Few world events have been as beneficial for the artistic and cultural sector as the 2008 recession. It has encouraged artists to forgo competition for co-operation, prompted new managerial perspectives, and proved the strength and resilience of an industry too often perceived as vulnerable and dependent on hand-outs. To drive this point home, it takes little more than a quick look at the cultural landscape of one of the countries hardest hit by the crash, Iceland.

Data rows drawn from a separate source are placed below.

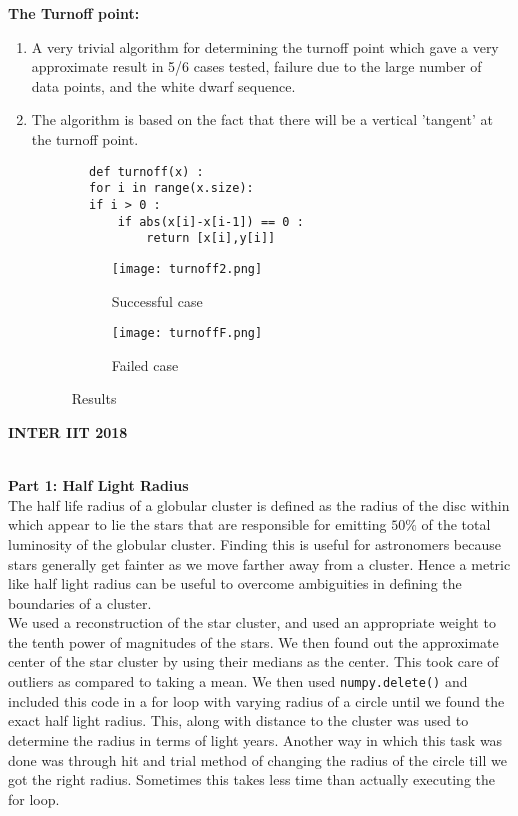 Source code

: \documentclass{article}
\begin{document}
\textbf{\Large The Turnoff point:}
\begin{enumerate}
    \item A very trivial algorithm for determining the turnoff point which gave a very approximate result in 5/6 cases tested, failure due to the large number of data points, and the white dwarf sequence.
    \item The algorithm is based on the fact that there will be a vertical 'tangent' at the turnoff point. 
    \begin{verbatim}
        def turnoff(x) :
        for i in range(x.size):
        if i > 0 :
            if abs(x[i]-x[i-1]) == 0 :
                return [x[i],y[i]]
    \end{verbatim}
    
    \begin{figure}[H]
    \centering
    \begin{subfigure}{.5\textwidth}
      \centering
      \texttt{[image: turnoff2.png]}
      \caption{Successful case}
    \end{subfigure}%
    \begin{subfigure}{.5\textwidth}
      \centering
      \texttt{[image: turnoffF.png]}
      \caption{Failed case}
    \end{subfigure}
    \caption{Results}
    \end{figure}
\end{enumerate}\newpage
\begin{center}\textbf{\Huge INTER IIT 2018}\end{center}\newline
\\
\textbf{\Large Part 1: Half Light Radius}\newline\\
The half life radius of a globular cluster is defined as the radius of the disc within which appear to lie the stars that are responsible for emitting $50\%$ of the total luminosity of the globular cluster. Finding this is useful for astronomers because stars generally get fainter as we move farther away from a cluster. Hence a metric like half light radius can be useful to overcome ambiguities in defining the boundaries of a cluster.\newline\\
We used a reconstruction of the star cluster, and used an appropriate weight to the tenth power of magnitudes of the stars. We then found out the approximate center of the star cluster by using their medians as the center. This took care of outliers as compared to taking a mean. We then used \texttt{numpy.delete()} and included this code in a for loop with varying radius of a circle until we found the exact half light radius. This, along with distance to the cluster was used to determine the radius in terms of light years.\newline
Another way in which this task was done was through hit and trial method of changing the radius of the circle till we got the right radius. Sometimes this takes less time than actually executing the for loop. 
\end{document}
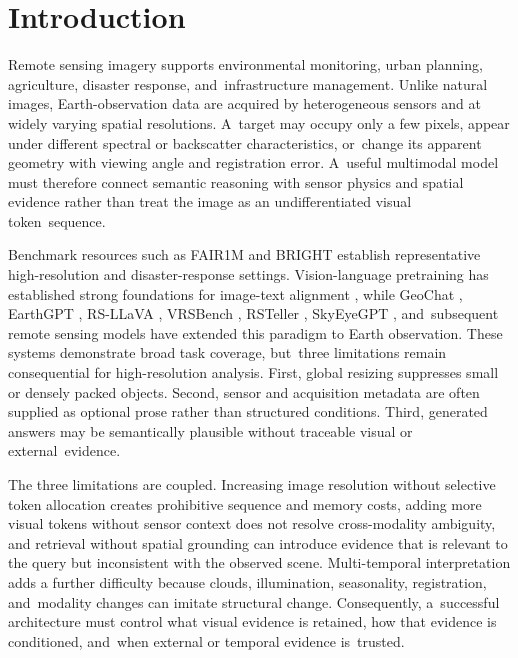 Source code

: \documentclass[applsci,article,accept,moreauthors]{Definitions/mdpi}
\begin{document}
\section{Introduction}

Remote sensing imagery supports environmental monitoring, urban planning, agriculture, disaster response, and~infrastructure management. Unlike natural images, Earth-observation data are acquired by heterogeneous sensors and at widely varying spatial resolutions. A~target may occupy only a few pixels, appear under different spectral or backscatter characteristics, or~change its apparent geometry with viewing angle and registration error. A~useful multimodal model must therefore connect semantic reasoning with sensor physics and spatial evidence rather than treat the image as an undifferentiated visual token~sequence.

Benchmark resources such as FAIR1M \citep{ref1} and BRIGHT \citep{ref2} establish representative high-resolution and disaster-response settings. Vision-language pretraining has established strong foundations for image-text alignment \citep{ref3,ref4,ref5,ref6,ref7}, while GeoChat \citep{ref8}, EarthGPT \citep{ref9}, RS-LLaVA \citep{ref10}, VRSBench \citep{ref11}, \linebreak RSTeller \citep{ref12}, SkyEyeGPT \citep{ref13}, and~subsequent remote sensing models \citep{ref14,ref15,ref16,ref17,ref18,ref19,ref20,ref21,ref22} have extended this paradigm to Earth observation. These systems demonstrate broad task coverage, but~three limitations remain consequential for high-resolution analysis. First, global resizing suppresses small or densely packed objects. Second, sensor and acquisition metadata are often supplied as optional prose rather than structured conditions. Third, generated answers may be semantically plausible without traceable visual or external~evidence.

The three limitations are coupled. Increasing image resolution without selective token allocation creates prohibitive sequence and memory costs, adding more visual tokens without sensor context does not resolve cross-modality ambiguity, and retrieval without spatial grounding can introduce evidence that is relevant to the query but inconsistent with the observed scene. Multi-temporal interpretation adds a further difficulty because clouds, illumination, seasonality, registration, and~modality changes can imitate structural change. Consequently, a~successful architecture must control what visual evidence is retained, how that evidence is conditioned, and~when external or temporal evidence is~trusted.
\end{document}
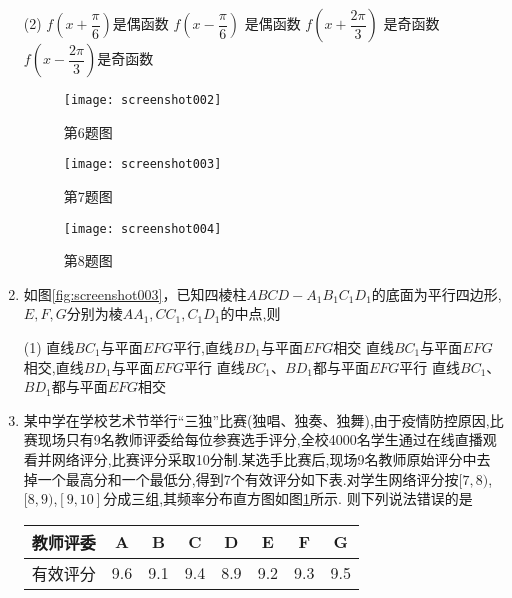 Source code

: \documentclass[11pt]{article}
\begin{document}
\begin{enumerate}
		\begin{tasks}(2)
			\task $ f\left ( x+\dfrac{\pi}{6}  \right )  $是偶函数
			\task $ f\left ( x-\dfrac{\pi}{6}  \right ) $ 是偶函数
			\task $ f\left ( x+\dfrac{2\pi}{3}  \right ) $ 是奇函数
			\task $ f\left ( x-\dfrac{2\pi}{3}  \right ) $是奇函数
		\end{tasks}
	\begin{figure}
		\centering
		\begin{minipage}{200pt}
			\centering
			\texttt{[image: screenshot002]}
			\caption{\heiti 第6题图}
			\label{fig:screenshot002}
		\end{minipage}
		\begin{minipage}{190pt}
			\centering
			\texttt{[image: screenshot003]}
			\caption{\heiti 第7题图}
			\label{fig:screenshot003}
		\end{minipage}
		\begin{minipage}{200pt}
			\centering
			\texttt{[image: screenshot004]}
			\caption{\heiti 第8题图}
			\label{fig:screenshot004}
		\end{minipage}
	\end{figure}
	
	
	
	\item 如图\ref{fig:screenshot003}，已知四棱柱$ ABCD-A_1B_1C_1D_1 $的底面为平行四边形,$ E,F,G $分别为棱$ AA_1,CC_1,C_1D_1 $的中点,则
	\begin{tasks}(1)
		\task 直线$ BC_1 $与平面$ EFG $平行,直线$ BD_1 $与平面$ EFG $相交
		\task 直线$ BC_1 $与平面$ EFG $相交,直线$ BD_1 $与平面$ EFG $平行
		\task 直线$ BC_1 $、$ BD_1 $都与平面$ EFG $平行
		\task 直线$ BC_1 $、$ BD_1 $都与平面$ EFG $相交
	\end{tasks}
	\item 某中学在学校艺术节举行“三独”比赛(独唱、独奏、独舞),由于疫情防控原因,比赛现场只有9名教师评委给每位参赛选手评分,全校4000名学生通过在线直播观看并网络评分,比赛评分采取10分制.某选手比赛后,现场9名教师原始评分中去掉一个最高分和一个最低分,得到7个有效评分如下表.对学生网络评分按$ [7,8) $,$ [8,9) $,$ [9,10] $分成三组,其频率分布直方图如图\ref{fig:screenshot004}所示. 则下列说法错误的是
	\begin{table}[htbp]
	\centering
	\begin{tabular}{c|c|c|c|c|c|c|c}
		\hline
		教师评委 & A & B & C & D & E & F & G \\
		\hline 
		有效评分 & 9.6 & 9.1 & 9.4 & 8.9 & 9.2 & 9.3 & 9.5 \\
		\hline
	\end{tabular}
	\end{table}


\end{enumerate}
\end{document}
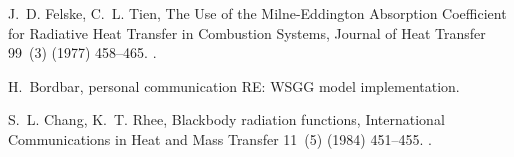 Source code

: \documentclass[preprint,12pt]{elsarticle}
\begin{document}
\begin{thebibliography}{10}
J.~D. Felske, C.~L. Tien, {The Use of the Milne-Eddington Absorption
  Coefficient for Radiative Heat Transfer in Combustion Systems}, {Journal of
  Heat Transfer} 99~(3) (1977) 458--465.
\newblock \href {http://dx.doi.org/10.1115/1.3450718}
  {}.

H.~Bordbar, {personal communication RE: WSGG model implementation}.

S.~L. Chang, K.~T. Rhee, {Blackbody radiation functions}, {International
  Communications in Heat and Mass Transfer} 11~(5) (1984) 451--455.
\newblock \href {http://dx.doi.org/10.1016/0735-1933(84)90051-4}
  {}.

\end{thebibliography}

\end{document}
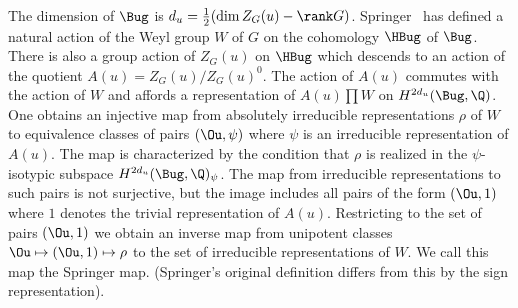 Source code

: The dimension of $\Bug$ is $d_u = \frac 12(\dim Z_G(u) - \rank
G)$.  
Springer~ has defined a natural action of
the Weyl 
group $W$ of $G$ on the 
cohomology $\HBug$ of $\Bug$.  There is also a group action of
$Z_G(u)$ on
$\HBug$ which descends to an action of the quotient 
$A(u) = Z_G(u) / Z_G(u)^0$.  The action of $A(u)$ commutes with
the action
of $W$ and affords a representation of $A(u) \prod W$ on
$H^{2d_u}(\Bug,\Q)$.  One obtains an injective map from
absolutely irreducible representations $\rho$ of $W$ to
equivalence classes of pairs $(\Ou,\psi)$ where $\psi$ is an
irreducible representation of $A(u)$.  The map is characterized
by the condition that $\rho$ is realized in the $\psi$-isotypic
subspace $H^{2d_u}(\Bug,\Q)_\psi$.  The map from irreducible
representations to such pairs is not surjective, but the image
includes all pairs of the form $(\Ou,1)$ where $1$ denotes the
trivial representation of $A(u)$.  Restricting to the set of
pairs $(\Ou,1)$ we obtain an inverse map from unipotent classes
$\Ou \mapsto (\Ou,1) \mapsto \rho$ to the set of irreducible
representations of $W$.  We call this map the Springer map. 
(Springer's original definition differs from this by the sign
representation).




\newpage


\bigskip


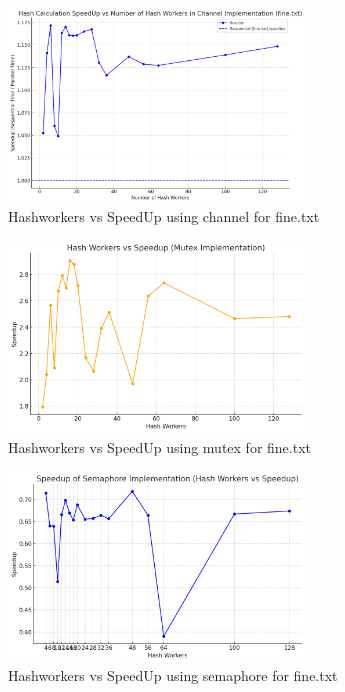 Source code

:\documentclass[letterpaper,12pt]{article}
\theoremstyle{remark}
\begin{document}
\begin{figure}[ht]
    \centering
    \includegraphics[width=0.7\textwidth]{hashworkerFine.png}
    \caption{Hashworkers vs SpeedUp  using channel for fine.txt}
    \label{fig:Hashworkers vs SpeedUp}
\end{figure}

\begin{figure}[ht]
    \centering
    \includegraphics[width=0.7\textwidth]{hashworkerMutexFine.png}
    \caption{Hashworkers vs SpeedUp  using mutex for fine.txt}
    \label{fig:Hashworkers vs SpeedUp}
\end{figure}


\begin{figure}[ht]
    \centering
    \includegraphics[width=0.7\textwidth]{hashworkerSemaphoreFine.png}
    \caption{Hashworkers vs SpeedUp  using semaphore for fine.txt}
    \label{fig:Hashworkers vs SpeedUp}
\end{figure}
\end{document}
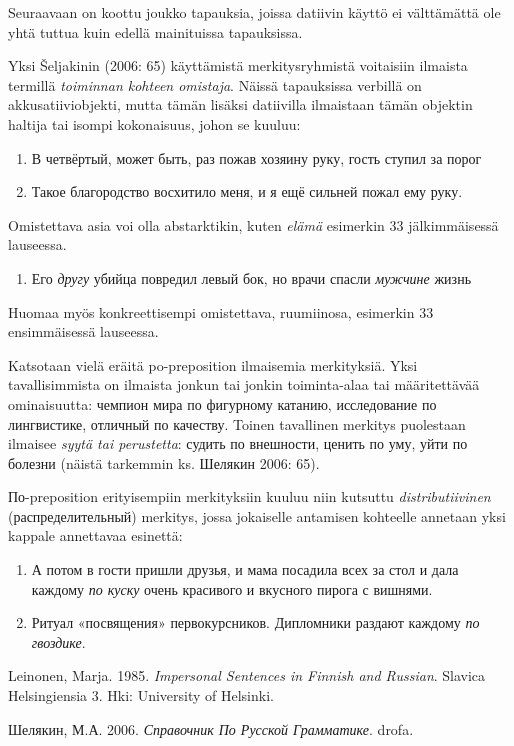 \documentclass[]{scrartcl}
\providecommand{\tightlist}{%
  \setlength{\itemsep}{0pt}\setlength{\parskip}{0pt}}
\begin{document}
Seuraavaan on koottu joukko tapauksia, joissa datiivin käyttö ei
välttämättä ole yhtä tuttua kuin edellä mainituissa tapauksissa.

Yksi Šeljakinin (2006: 65) käyttämistä merkitysryhmistä voitaisiin
ilmaista termillä \emph{toiminnan kohteen omistaja}. Näissä tapauksissa
verbillä on akkusatiiviobjekti, mutta tämän lisäksi datiivilla
ilmaistaan tämän objektin haltija tai isompi kokonaisuus, johon se
kuuluu:

\begin{enumerate}
\def\labelenumi{(\arabic{enumi})}
\setcounter{enumi}{30}
\tightlist
\item
  В четвёртый, может быть, раз пожав хозяину руку, гость ступил за порог
\item
  Такое благородство восхитило меня, и я ещё сильней пожал ему руку.
\end{enumerate}

Omistettava asia voi olla abstarktikin, kuten \emph{elämä} esimerkin 33
jälkimmäisessä lauseessa.

\begin{enumerate}
\def\labelenumi{(\arabic{enumi})}
\setcounter{enumi}{32}
\tightlist
\item
  Его \emph{другу} убийца повредил левый бок, но врачи спасли
  \emph{мужчине} жизнь
\end{enumerate}

Huomaa myös konkreettisempi omistettava, ruumiinosa, esimerkin 33
ensimmäisessä lauseessa.

Katsotaan vielä eräitä po-preposition ilmaisemia merkityksiä. Yksi
tavallisimmista on ilmaista jonkun tai jonkin toiminta-alaa tai
määritettävää ominaisuutta: чемпион мира по фигурному катанию,
исследование по лингвистике, отличный по качеству. Toinen tavallinen
merkitys puolestaan ilmaisee \emph{syytä tai perustetta}: судить по
внешности, ценить по уму, уйти по болезни (näistä tarkemmin ks. Шелякин
2006: 65).

По-preposition erityisempiin merkityksiin kuuluu niin kutsuttu
\emph{distributiivinen} (распределительный) merkitys, jossa jokaiselle
antamisen kohteelle annetaan yksi kappale annettavaa esinettä:

\begin{enumerate}
\def\labelenumi{(\arabic{enumi})}
\setcounter{enumi}{33}
\tightlist
\item
  А потом в гости пришли друзья, и мама посадила всех за стол и дала
  каждому \emph{по куску} очень красивого и вкусного пирога с вишнями.
\item
  Ритуал «посвящения» первокурсников. Дипломники раздают каждому
  \emph{по гвоздике}.
\end{enumerate}

Leinonen, Marja. 1985. \emph{Impersonal Sentences in Finnish and
Russian}. Slavica Helsingiensia 3. Hki: University of Helsinki.

Шелякин, М.А. 2006. \emph{Справочник По Русской Грамматике}. drofa.
\end{document}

A healthy dose of anger and concern seized the Icelandic people as the country’s three main banks had to be bailed out by the government, plunging Iceland into deep national debt and economic recession. The fragility of the financial system was laid bare, while the strength of the cultural sector kept it afloat. With the perseverance of artistic producers and patrons, the Icelandic cultural industry continues to strive, despite the near-disappearance of governmental subsidies and the absence of corporate sponsorship.
That being said, the Icelandic art scene did not entirely escape the national downturn: promising initiatives such as the 101 Project managed by Birta Guðjónsdóttir had to close down; support for artists has suffered with the cancellation of the Icelandic Visual Arts Awards, run by the town of Akureyri in collaboration with two government ministries; and museums had to make significant changes to their programmes. Yet there has rarely been as much creative cultural management and artistic energy in the country. The Icelanders are doing something right.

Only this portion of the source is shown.